Driver developer Reflections might have tried to stay above the fray at first, but then Rockstar took another dig by tasking players with killing Tanner again in GTA: Vice City, and it was on. When it came time to release Driv3r in 2004, Reflections lashed out by not only making a GTA character a target in its game, but by encouraging players to kill him no fewer than 30 times. Timmy Vermicelli - a sad, water wing-wearing parody of Vice City's Tommy Vercetti, with giant flipper hands - was scattered throughout the game as a hidden Easter egg, just begging to be shot to pieces by an anger-crazed Tanner in an endless series of vicious, possibly imaginary revenge killings.

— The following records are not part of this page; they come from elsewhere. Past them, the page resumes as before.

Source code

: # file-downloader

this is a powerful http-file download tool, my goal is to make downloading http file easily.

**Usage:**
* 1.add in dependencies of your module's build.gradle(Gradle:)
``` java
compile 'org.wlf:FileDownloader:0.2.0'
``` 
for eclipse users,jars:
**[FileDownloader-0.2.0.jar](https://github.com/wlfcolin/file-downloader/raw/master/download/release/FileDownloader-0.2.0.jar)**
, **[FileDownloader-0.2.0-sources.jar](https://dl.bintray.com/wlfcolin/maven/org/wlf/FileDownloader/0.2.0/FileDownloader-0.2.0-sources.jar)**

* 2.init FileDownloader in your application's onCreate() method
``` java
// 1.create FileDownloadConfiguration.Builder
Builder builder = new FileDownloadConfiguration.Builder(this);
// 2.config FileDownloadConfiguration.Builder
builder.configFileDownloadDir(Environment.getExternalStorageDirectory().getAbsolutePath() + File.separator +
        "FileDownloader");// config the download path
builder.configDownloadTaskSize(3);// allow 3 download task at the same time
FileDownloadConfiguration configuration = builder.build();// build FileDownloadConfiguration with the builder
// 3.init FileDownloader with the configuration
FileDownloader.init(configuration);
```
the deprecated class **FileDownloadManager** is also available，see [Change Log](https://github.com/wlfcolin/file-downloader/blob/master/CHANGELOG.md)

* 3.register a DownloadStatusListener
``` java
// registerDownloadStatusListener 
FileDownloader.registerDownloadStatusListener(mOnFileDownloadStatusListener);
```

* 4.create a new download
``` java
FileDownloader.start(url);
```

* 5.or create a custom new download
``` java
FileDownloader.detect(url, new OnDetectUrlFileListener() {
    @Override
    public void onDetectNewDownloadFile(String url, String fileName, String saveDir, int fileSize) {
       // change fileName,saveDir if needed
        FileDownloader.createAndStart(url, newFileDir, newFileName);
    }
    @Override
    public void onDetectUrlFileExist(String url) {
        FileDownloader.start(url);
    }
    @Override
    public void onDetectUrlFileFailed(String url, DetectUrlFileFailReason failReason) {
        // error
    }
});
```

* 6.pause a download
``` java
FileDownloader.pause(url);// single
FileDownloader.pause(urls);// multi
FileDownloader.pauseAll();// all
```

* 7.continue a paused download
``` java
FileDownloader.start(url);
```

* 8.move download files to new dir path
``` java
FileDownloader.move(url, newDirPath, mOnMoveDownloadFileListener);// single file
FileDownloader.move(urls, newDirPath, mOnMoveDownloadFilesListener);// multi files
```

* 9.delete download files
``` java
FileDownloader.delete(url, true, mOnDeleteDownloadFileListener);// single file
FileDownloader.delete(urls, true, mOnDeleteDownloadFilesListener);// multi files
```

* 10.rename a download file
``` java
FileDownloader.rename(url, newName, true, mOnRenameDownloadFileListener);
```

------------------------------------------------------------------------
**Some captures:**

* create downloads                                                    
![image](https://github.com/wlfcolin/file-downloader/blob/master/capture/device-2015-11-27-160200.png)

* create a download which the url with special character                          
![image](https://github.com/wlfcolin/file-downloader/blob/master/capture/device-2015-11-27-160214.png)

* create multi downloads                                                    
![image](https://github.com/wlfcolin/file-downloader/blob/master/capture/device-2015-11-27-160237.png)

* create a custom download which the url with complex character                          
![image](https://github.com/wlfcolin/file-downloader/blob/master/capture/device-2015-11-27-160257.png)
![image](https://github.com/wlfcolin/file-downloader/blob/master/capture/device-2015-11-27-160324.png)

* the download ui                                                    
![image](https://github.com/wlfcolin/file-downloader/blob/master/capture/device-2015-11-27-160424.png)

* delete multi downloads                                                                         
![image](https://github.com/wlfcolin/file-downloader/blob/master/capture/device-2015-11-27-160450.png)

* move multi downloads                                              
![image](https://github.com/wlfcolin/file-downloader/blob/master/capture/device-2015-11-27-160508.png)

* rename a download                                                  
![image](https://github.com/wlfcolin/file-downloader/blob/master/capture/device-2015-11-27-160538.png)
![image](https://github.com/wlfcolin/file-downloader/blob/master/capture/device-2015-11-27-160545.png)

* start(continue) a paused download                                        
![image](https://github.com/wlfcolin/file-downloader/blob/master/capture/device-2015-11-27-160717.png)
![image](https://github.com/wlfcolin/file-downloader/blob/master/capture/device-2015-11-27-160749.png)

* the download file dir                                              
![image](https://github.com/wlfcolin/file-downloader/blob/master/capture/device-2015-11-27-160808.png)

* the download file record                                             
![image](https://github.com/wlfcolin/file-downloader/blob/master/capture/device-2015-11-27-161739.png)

Sadly for Reflections, this clever comeback had about the same effect as a scrawny kindergartner throwing a tantrum on a schoolbus. Rockstar had the last laugh when Driv3r turned out to be a steaming lump of shit, and the feud ended with a whisper when Rockstar dryly poked fun at that fact during a brief, overheard aside in GTA: San Andreas. But at least we'll always have this:
1. Dan Hibiki
Street Fighter Alpha | 1995 | Arcade, PSone, Saturn, PC
They may be all buddy-buddy now, but legendary 2D-fighting-game makers Capcom and SNK shared a long and turbulent history before they started working together on fanservice games. Shortly after the release of Street Fighter II in 1991, the rumors went, SNK hired away some of Capcom's best programmers to work on its own fighting games. The result of this supposed corporate sabotage was that, while Capcom struggled to keep SFII relevant with minor updates, SNK ripped up arcades with kickass knockoffs like Fatal Fury, Samurai Shodown and The King of Fighters.

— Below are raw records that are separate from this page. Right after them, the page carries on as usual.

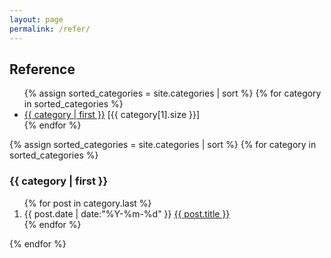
 ```yaml
---
layout: page
permalink: /refer/
---
```

<h2 class="smallcap">Reference</h2>

  <ul>
    {% assign sorted_categories = site.categories | sort %}
    {% for category in sorted_categories %}
    <li>
			<a href="#{{ category[0] }}">{{ category | first }}</a>
	    <span class="badge">[{{ category[1].size }}]</span>
    </li>
    {% endfor %}
  </ul>

<section>
	{% assign sorted_categories = site.categories | sort %}
	{% for category in sorted_categories %}
	<h3>{{ category | first }}</h3>
	<ol id="{{ category[0] }}">
		{% for post in category.last %}
		<li>
			<span>{{ post.date | date:"%Y-%m-%d" }}</span>
			<a href="{{ post.url }}">{{ post.title }}</a>
		</li>
		{% endfor %}
	</ol>
	{% endfor %}
</section>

Whether the rumors are true or not, the two companies had a strong rivalry going throughout the 2D era, but refrained from taking any public digs at each other. That is until 1995, when Capcom slipped a secret character named Dan Hibiki into Street Fighter Alpha. Stuck in as a hidden joke, Dan was a pink-suited weirdo, and his ripped sleeves, long ponytail and one-handed fireball tosses were all thinly veiled references to the main characters of SNK's Art of Fighting. But it was his backstory that really drove the point home - Dan pretended to be all tough, but at heart he was really just an ineffectual weakling who tossed tiny fireballs and wanted desperately to be like Street Fighter heroes Ryu and Ken.

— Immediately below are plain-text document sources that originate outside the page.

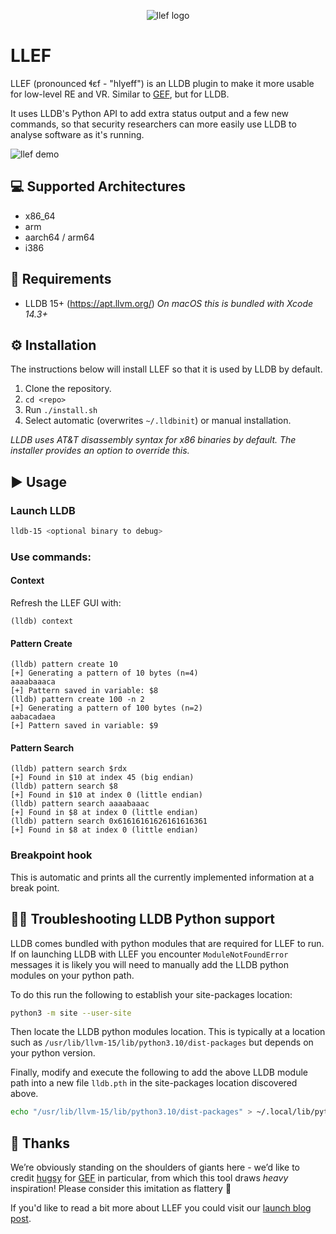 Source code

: <p align="center">
  <img src="assets/llef-dragon-small.png" alt="llef logo"/>
</p>

# LLEF

LLEF (pronounced ɬɛf - "hlyeff") is an LLDB plugin to make it more usable for low-level RE and VR. Similar to [GEF](https://github.com/hugsy/gef), but for LLDB.

It uses LLDB's Python API to add extra status output and a few new commands, so that security researchers can more easily use LLDB to analyse software as it's running.

![llef demo](https://foundryzero.co.uk/assets/img/llef-small.gif)

## 💻 Supported Architectures
* x86_64
* arm
* aarch64 / arm64
* i386

## 📓 Requirements
* LLDB 15+ (https://apt.llvm.org/) _On macOS this is bundled with Xcode 14.3+_

## ⚙ Installation
The instructions below will install LLEF so that it is used by LLDB by default.

1. Clone the repository.
2. `cd <repo>`
3. Run `./install.sh`
4. Select automatic (overwrites `~/.lldbinit`) or manual installation.

_LLDB uses AT&T disassembly syntax for x86 binaries by default. The installer provides an option to override this._

## ▶ Usage

### Launch LLDB

```bash
lldb-15 <optional binary to debug>
```

### Use commands:

#### Context

Refresh the LLEF GUI with:
```
(lldb) context
```

#### Pattern Create
```
(lldb) pattern create 10
[+] Generating a pattern of 10 bytes (n=4)
aaaabaaaca
[+] Pattern saved in variable: $8
(lldb) pattern create 100 -n 2
[+] Generating a pattern of 100 bytes (n=2)
aabacadaea
[+] Pattern saved in variable: $9
```

#### Pattern Search

```
(lldb) pattern search $rdx
[+] Found in $10 at index 45 (big endian)
(lldb) pattern search $8
[+] Found in $10 at index 0 (little endian)
(lldb) pattern search aaaabaaac
[+] Found in $8 at index 0 (little endian)
(lldb) pattern search 0x61616161626161616361
[+] Found in $8 at index 0 (little endian)
```


### Breakpoint hook
This is automatic and prints all the currently implemented information at a break point.

## 👷‍♂️ Troubleshooting LLDB Python support
LLDB comes bundled with python modules that are required for LLEF to run. If on launching LLDB with LLEF you encounter `ModuleNotFoundError` messages it is likely you will need to manually add the LLDB python modules on your python path.

To do this run the following to establish your site-packages location:

```bash
python3 -m site --user-site
```

Then locate the LLDB python modules location. This is typically at a location such as `/usr/lib/llvm-15/lib/python3.10/dist-packages` but depends on your python version.

Finally, modify and execute the following to add the above LLDB module path into a new file `lldb.pth` in the site-packages location discovered above.

```bash
echo "/usr/lib/llvm-15/lib/python3.10/dist-packages" > ~/.local/lib/python3.10/site-packages/lldb.pth
```

## 👏 Thanks
We’re obviously standing on the shoulders of giants here - we’d like to credit [hugsy](https://twitter.com/_hugsy_) for [GEF](https://github.com/hugsy/gef) in particular, from which this tool draws *heavy* inspiration! Please consider this imitation as flattery 🙂

If you'd like to read a bit more about LLEF you could visit our [launch blog post](https://foundryzero.co.uk/2023/07/13/llef.html).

Like the games he was meant to parody, however, Dan quickly gained a following among hardcore fighting fans, becoming the character of choice for overconfident players who wanted to show off their skills by winning with a weakling. It wasn't just the fans who embraced him, either; eventually, even SNK played along, turning Dan into a comical partner for one of the characters he was created to mock in the landmark SNK vs. Capcom: Match of the Millennium. Having stayed relevant longer than any of the other jokes on this list (to Street Fighter fans, at least), Dan's the obvious choice to top it.